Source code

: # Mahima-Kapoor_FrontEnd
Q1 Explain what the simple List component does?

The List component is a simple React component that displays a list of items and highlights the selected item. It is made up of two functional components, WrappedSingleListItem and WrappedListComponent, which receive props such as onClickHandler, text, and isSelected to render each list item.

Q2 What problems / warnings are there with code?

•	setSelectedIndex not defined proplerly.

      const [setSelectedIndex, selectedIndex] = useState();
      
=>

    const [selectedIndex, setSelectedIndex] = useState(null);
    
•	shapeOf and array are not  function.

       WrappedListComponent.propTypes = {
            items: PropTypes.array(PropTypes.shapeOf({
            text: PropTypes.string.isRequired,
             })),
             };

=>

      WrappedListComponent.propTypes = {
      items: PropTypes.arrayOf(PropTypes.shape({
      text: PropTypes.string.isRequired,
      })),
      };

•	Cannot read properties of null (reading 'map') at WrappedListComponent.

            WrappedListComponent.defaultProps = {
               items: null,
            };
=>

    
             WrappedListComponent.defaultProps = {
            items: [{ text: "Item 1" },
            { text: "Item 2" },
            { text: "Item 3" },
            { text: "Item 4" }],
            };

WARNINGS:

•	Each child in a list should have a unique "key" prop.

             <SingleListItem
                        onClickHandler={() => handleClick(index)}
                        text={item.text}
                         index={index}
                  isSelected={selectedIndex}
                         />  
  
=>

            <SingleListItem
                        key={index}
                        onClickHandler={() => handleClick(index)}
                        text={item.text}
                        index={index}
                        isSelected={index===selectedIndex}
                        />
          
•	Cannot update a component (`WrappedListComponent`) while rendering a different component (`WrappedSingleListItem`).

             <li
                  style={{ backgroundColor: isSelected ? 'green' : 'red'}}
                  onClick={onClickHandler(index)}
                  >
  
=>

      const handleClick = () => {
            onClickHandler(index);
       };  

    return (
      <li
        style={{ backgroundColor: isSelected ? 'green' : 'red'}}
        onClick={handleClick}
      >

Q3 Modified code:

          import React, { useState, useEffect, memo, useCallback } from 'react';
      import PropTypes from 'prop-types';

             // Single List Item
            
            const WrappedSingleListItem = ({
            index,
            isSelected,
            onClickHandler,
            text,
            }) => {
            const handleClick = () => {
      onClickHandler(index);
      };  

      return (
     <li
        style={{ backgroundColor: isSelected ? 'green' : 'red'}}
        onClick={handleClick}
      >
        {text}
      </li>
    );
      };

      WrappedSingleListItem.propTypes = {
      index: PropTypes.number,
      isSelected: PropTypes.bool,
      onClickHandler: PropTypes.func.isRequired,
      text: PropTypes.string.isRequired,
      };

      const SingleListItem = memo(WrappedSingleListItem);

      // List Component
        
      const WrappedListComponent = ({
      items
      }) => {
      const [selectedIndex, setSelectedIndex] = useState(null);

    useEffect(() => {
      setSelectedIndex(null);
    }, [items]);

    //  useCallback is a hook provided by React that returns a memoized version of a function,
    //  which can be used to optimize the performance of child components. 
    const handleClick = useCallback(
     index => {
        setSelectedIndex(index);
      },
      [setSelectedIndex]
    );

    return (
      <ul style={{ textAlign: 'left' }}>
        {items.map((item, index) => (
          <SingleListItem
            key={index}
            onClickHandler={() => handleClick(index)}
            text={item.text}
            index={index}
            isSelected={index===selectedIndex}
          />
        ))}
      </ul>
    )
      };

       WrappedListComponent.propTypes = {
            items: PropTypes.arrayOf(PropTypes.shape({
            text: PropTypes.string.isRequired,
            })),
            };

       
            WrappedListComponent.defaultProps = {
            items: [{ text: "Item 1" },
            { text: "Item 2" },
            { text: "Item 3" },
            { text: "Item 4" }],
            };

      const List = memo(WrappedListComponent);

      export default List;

***

• ACTIVITY: Only an exact copy of the listing above, from its first line up to and including the line with "Q2 What problems", counts as the answer.

• TASK ANSWER:
Source code

: # Mahima-Kapoor_FrontEnd
Q1 Explain what the simple List component does?

The List component is a simple React component that displays a list of items and highlights the selected item. It is made up of two functional components, WrappedSingleListItem and WrappedListComponent, which receive props such as onClickHandler, text, and isSelected to render each list item.

Q2 What problems / warnings are there with code?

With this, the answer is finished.